He went on to argue for a new approach that would depart from recent climate change talks, so that diplomats might stop bickering about "what's binding, what isn't binding, what's verifiable, what's not verifiable."
"We are not aiming, in my opinion, at binding legal definitions," he said. "This is not a job for lawyers and negotiations and, with all respect, diplomats. It can't be viewed as a narrow negotiation."
Entering 'a very complicated moment'
Sachs added that the Rio conference has entered what he called "a very complicated moment with just four weeks to go" because officials here are still struggling to forge an agreement on the summit's official agenda. Like others present here, including U.N. Secretary-General Ban Ki-moon, Sachs was critical of a pre-Rio planning process that saw the agenda document leap from 19 pages months ago to more than 200 (Greenwire, May 22).
"We cannot solve the problems of the world economy four weeks from now," he said. "All we can do is make a framework."
Ban took a similar line, telling the General Assembly it was in danger of letting "a microscopic examination of text blind us from the big picture." His response will be to release a "streamlined" agenda document, which was not yet available at press time.
"The current pace of negotiations is sending all the wrong signals," Ban said.
The streamlined document is expected to come directly from Rio+20 Secretary-General Sha Zukang, who has called the current iteration of the outcome document a "far cry from the 'focused political document' called for by the General Assembly." This streamlining appears to mean senior officials will decide themselves what is on the Rio agenda and possibly dismiss many of the proposals in the 200-page version.
Among the ideas on the table are the elimination of fossil-fuel subsidies, elevation of the U.N. Environment Programme to a World Environment Organization, doing away with gross domestic product as the key measure of national economic growth, encouraging a doubling of renewable energy and technology transfer, and a number of sustainable development goals and finance measures.
Defining sustainable development goals
Just what is meant by sustainable development goals is still unclear, but Sachs tried to shed some light on the concept. He compared the idea to the eight Millennium Development Goals, which include halving extreme poverty and halting the spread of HIV/AIDS by 2015.
Sachs said those goals -- called "MDGs" in U.N.-speak -- have become recognizable to schoolchildren in the developing world, serving as a kind of marketing framework to prod development in a certain direction. He thinks sustainable development goals (SDGs) can do the same.
"Each year, they pick up more weight, not less weight," he said of MDGs. "We don't need a compendium in hundreds of pages, nor do we need new international law. ... Let's not make this so hard, ladies and gentlemen."
The reaction to Sachs' push for broad themes over detailed specifics was largely met with support by those present. Martin Khor, executive director of the South Centre in Geneva, said at this late stage it would be more effective and media-savvy to set realistic goals for Rio rather than shoot for the moon and fail.

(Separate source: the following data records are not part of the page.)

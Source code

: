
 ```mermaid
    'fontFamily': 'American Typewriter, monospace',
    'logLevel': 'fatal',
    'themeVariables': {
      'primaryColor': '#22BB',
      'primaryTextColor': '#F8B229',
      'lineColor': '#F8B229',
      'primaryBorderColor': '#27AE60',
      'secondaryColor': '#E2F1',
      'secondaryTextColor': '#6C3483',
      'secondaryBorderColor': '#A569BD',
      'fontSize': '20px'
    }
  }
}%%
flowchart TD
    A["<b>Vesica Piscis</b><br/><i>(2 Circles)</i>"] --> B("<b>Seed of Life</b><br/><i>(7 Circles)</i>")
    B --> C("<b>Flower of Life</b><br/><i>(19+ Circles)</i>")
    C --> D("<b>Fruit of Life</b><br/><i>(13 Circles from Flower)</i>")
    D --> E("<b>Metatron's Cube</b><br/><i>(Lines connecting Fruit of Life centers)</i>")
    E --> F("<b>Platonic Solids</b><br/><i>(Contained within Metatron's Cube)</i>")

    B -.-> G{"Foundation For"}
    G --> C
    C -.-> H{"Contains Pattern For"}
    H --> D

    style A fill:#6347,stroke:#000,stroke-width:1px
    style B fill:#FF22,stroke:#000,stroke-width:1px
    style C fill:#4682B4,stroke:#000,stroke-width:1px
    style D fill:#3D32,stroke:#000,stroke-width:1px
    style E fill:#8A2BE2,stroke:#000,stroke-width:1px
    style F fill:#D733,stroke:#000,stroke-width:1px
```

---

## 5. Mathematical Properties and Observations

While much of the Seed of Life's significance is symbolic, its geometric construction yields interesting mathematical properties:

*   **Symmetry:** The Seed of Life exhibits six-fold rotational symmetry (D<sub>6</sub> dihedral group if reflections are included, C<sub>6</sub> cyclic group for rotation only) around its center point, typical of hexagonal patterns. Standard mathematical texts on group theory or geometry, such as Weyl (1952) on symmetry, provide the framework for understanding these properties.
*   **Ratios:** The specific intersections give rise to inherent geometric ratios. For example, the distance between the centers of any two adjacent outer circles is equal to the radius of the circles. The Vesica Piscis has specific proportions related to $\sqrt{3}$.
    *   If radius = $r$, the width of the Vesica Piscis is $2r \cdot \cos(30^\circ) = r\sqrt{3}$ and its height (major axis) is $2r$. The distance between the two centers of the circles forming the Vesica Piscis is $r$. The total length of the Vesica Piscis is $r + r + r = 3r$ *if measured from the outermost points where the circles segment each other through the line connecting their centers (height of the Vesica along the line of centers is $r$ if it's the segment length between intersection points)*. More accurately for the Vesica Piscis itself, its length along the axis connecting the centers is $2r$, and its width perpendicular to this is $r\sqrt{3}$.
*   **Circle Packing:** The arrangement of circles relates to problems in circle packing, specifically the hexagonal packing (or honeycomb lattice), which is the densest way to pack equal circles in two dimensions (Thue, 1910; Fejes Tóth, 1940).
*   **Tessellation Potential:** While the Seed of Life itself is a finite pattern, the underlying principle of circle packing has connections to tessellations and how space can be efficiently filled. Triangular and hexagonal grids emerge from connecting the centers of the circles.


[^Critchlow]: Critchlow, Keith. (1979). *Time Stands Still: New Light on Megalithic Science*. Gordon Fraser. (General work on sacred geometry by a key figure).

"In Rio, we can launch the program and goals," he said. "We can frame it that we are about to launch and embark on a big program."
He added: "If we do not have time, let us not raise expectations around the world."
What Khor would like to see emerge, however, is a solution for the institutional framework that would implement the SDGs. Many here believe UNEP, for instance, lacks enough teeth to do the work, so Khor wants delegates in Rio to at the least "create a mechanism" so that MDGs and SDGs can be linked.
"Who knows," he said, "sometime in the future, the two trains may meet together in the Grand Central station in New York."
Concern about the media's take on Rio's results
Brice Lalonde, executive coordinator of Rio+20, called Sachs' idea "a fantastic new aim," but he still seemed to bristle at the suggestion that the conference would not produce a major document to be signed June 22 with much fanfare by heads of state.
"I'm concerned what's going to be in the newspaper on the 23rd of June," he said, in reference to the day after the Rio summit ends. "It would probably be even better if we agreed on one or two things."
Steven Bernstein, a professor at the Munk School of Global Affairs at the University of Toronto, said he would at least like to see an agreement extending the authority of UNEP. Rather than actually turning UNEP into a specialized environmental agency with a global charter, he suggested simply changing the name.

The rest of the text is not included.